Christened Charlotte after George's German wife, but always known as Royal, she was the stately eldest daughter who adored her father and loathed her mother. The sometimes "erratic" Augusta followed two years later, then came bookish, clever Elizabeth in 1770. Mary, the acknowledged beauty of the family, arrived in 1776, followed by Sophia a year later, the most scandalous sister of them all. She would produce an illegitimate child and also be the subject of unsavoury gossip alleging an affair with her brutish elder brother, Ernest. Then, lastly, came Amelia in 1783, the baby of the family, who was to die of tuberculosis at the early age of 27 after a secret love affair and the contraction of a sexually-transmitted disease.

The sisters' education was surprisingly advanced for women of that time, as their mother rather radically thought that "women with a good education would be capable of as much as men". The Queen also worried that the private world in which the girls were brought up at Windsor was too sheltering and did not prepare them properly for the dynastic marriages they would be expected to make.

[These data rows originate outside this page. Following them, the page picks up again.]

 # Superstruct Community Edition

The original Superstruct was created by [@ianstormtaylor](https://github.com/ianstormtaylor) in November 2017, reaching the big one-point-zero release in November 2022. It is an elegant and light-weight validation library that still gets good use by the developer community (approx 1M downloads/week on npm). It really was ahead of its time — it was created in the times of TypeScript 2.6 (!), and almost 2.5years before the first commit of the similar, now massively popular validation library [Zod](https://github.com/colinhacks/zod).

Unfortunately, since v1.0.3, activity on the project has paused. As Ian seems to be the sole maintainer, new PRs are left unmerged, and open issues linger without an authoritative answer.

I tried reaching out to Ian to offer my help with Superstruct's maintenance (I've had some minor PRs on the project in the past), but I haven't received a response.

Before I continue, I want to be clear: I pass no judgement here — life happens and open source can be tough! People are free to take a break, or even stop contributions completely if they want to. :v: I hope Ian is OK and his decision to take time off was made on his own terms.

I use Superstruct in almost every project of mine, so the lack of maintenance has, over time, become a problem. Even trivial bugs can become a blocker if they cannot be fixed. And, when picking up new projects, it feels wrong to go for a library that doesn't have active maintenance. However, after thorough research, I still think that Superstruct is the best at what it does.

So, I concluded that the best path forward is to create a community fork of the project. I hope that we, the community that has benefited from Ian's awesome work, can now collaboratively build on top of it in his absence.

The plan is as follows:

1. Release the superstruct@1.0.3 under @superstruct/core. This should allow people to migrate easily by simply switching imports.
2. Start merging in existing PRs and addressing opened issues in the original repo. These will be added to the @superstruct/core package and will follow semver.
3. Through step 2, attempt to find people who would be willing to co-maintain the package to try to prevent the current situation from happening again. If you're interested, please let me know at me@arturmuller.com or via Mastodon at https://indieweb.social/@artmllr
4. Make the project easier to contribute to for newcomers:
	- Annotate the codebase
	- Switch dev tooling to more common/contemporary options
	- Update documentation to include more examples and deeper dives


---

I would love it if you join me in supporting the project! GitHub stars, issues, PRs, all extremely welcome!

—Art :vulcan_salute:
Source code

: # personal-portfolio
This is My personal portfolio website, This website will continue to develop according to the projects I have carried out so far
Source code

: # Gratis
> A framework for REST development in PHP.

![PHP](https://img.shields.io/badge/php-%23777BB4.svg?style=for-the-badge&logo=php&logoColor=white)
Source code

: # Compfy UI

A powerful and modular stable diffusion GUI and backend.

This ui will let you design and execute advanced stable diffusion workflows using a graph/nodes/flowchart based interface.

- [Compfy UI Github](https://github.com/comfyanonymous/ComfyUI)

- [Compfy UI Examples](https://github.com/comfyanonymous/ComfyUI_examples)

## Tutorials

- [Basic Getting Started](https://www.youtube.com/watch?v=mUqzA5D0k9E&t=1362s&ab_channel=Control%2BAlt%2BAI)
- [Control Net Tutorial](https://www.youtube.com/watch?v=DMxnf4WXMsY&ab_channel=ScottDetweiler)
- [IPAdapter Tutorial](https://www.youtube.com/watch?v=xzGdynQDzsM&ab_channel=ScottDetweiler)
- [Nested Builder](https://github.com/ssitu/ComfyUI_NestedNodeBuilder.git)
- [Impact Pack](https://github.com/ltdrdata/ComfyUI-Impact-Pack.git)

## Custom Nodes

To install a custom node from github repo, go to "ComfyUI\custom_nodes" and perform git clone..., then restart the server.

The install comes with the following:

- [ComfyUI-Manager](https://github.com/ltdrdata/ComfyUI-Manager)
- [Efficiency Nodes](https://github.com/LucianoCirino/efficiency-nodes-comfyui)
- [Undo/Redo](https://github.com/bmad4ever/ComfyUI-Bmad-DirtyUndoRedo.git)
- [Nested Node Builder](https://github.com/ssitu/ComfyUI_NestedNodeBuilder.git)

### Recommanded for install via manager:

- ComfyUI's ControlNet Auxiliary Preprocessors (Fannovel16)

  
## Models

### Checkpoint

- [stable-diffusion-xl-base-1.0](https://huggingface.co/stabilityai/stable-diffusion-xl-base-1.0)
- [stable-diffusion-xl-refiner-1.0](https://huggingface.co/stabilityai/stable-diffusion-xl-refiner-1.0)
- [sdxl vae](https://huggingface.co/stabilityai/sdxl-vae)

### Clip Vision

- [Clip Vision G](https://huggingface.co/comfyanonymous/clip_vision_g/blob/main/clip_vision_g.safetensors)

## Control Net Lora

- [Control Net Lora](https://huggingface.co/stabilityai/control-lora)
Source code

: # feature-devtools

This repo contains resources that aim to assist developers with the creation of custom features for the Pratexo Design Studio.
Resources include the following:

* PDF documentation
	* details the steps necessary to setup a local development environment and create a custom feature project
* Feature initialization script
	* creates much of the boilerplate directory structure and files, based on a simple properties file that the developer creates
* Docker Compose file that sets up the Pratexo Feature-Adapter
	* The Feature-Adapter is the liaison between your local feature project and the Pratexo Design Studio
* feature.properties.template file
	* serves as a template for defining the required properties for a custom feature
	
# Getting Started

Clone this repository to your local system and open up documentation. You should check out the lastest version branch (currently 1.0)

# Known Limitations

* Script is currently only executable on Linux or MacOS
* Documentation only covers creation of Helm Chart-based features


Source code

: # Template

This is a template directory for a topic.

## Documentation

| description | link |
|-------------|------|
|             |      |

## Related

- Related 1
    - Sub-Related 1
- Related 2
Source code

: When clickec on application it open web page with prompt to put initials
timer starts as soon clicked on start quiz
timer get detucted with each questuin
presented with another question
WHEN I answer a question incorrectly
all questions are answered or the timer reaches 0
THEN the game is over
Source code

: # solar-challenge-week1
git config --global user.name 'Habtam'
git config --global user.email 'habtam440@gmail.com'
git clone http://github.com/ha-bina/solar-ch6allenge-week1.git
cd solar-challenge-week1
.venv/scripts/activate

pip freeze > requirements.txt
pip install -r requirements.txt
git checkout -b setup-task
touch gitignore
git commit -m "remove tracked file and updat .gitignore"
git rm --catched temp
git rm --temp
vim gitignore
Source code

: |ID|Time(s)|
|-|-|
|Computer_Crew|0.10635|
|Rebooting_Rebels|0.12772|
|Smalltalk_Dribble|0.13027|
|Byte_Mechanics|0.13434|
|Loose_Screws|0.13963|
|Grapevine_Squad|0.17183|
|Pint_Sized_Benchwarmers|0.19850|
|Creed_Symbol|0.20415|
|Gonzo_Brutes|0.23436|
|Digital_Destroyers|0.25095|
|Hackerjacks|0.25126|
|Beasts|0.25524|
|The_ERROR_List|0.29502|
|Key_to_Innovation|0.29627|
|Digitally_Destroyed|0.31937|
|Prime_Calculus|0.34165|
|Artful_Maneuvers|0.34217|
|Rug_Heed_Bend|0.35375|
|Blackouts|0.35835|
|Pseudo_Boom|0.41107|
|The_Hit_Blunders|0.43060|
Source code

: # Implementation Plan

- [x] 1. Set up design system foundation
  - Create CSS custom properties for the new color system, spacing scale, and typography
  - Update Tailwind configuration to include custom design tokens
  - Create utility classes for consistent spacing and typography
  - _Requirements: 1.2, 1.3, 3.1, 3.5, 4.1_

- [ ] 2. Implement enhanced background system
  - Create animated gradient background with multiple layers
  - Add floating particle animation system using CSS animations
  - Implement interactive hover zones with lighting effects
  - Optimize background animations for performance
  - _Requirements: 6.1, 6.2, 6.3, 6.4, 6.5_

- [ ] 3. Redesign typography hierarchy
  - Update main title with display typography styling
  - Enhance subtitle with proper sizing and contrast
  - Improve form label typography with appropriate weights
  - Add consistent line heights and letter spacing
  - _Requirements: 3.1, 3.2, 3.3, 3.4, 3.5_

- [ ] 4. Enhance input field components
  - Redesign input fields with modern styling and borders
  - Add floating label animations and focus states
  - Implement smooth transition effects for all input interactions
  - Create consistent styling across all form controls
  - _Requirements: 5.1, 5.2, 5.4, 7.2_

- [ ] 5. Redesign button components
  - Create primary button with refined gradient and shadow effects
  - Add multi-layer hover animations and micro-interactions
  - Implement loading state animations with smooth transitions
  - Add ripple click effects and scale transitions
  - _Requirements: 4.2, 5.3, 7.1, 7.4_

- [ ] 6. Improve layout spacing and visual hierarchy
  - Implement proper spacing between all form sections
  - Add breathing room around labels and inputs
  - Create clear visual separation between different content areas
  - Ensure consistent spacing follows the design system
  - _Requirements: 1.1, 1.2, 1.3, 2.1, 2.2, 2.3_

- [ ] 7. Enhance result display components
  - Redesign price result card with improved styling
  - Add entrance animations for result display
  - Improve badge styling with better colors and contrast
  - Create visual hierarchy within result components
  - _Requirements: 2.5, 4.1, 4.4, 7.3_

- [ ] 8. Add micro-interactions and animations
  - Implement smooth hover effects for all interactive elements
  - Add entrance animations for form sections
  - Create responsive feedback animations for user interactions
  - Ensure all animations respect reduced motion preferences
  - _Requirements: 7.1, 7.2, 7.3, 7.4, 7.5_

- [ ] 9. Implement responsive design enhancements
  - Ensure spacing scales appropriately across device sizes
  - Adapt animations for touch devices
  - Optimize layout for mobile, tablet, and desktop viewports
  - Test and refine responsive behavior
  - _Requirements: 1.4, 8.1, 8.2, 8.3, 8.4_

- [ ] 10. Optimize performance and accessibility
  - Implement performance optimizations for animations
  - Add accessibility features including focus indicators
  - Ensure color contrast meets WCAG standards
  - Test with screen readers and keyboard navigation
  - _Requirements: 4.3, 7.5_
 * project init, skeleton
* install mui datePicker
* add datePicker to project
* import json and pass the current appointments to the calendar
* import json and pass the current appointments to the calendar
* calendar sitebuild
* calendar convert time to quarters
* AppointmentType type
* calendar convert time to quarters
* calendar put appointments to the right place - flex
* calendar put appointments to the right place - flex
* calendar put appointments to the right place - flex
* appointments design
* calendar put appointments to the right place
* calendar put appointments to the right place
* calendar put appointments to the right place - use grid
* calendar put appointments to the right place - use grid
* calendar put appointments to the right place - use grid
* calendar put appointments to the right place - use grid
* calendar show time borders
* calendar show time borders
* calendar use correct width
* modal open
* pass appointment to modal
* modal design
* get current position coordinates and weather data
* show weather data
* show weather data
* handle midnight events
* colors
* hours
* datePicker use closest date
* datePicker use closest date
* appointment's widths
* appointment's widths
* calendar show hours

Except that George III did not want his daughters making any marriages at all. Fraser rightly points out that George III was lambasted during his reign as "Farmer George", who took his eye off affairs of state with disastrous consequences for his kingdom. But she also portrays him as a loving, gentle father. He nevertheless remains, in this account at least, the sole architect of any misery that befell his daughters. Even when offers of marriage were made which they were keen to accept, he refused to allow them to marry. Royal did not marry until she was 31, and only two sisters followed her course, marrying either relatives or more distant German princes. None of the sisters produced any legitimate children - it was rumoured that Elizabeth produced two, but unlike Sophia's illegitimate son, this was never proved.

None of them, however, blamed their father for their fates, choosing to focus their ire on their mother. The sisters found support in each other and Fraser quotes from the many letters between them in later life which are touching in their frankness.

But this is not just an entertaining tale of six sisters, it is also a warning tale about the dynastic importance of royal offspring. Here, in this account of a royal family of six daughters and seven sons, we see the template for Queen Victoria's bequest to the future - nine offspring. And we all know what that led to.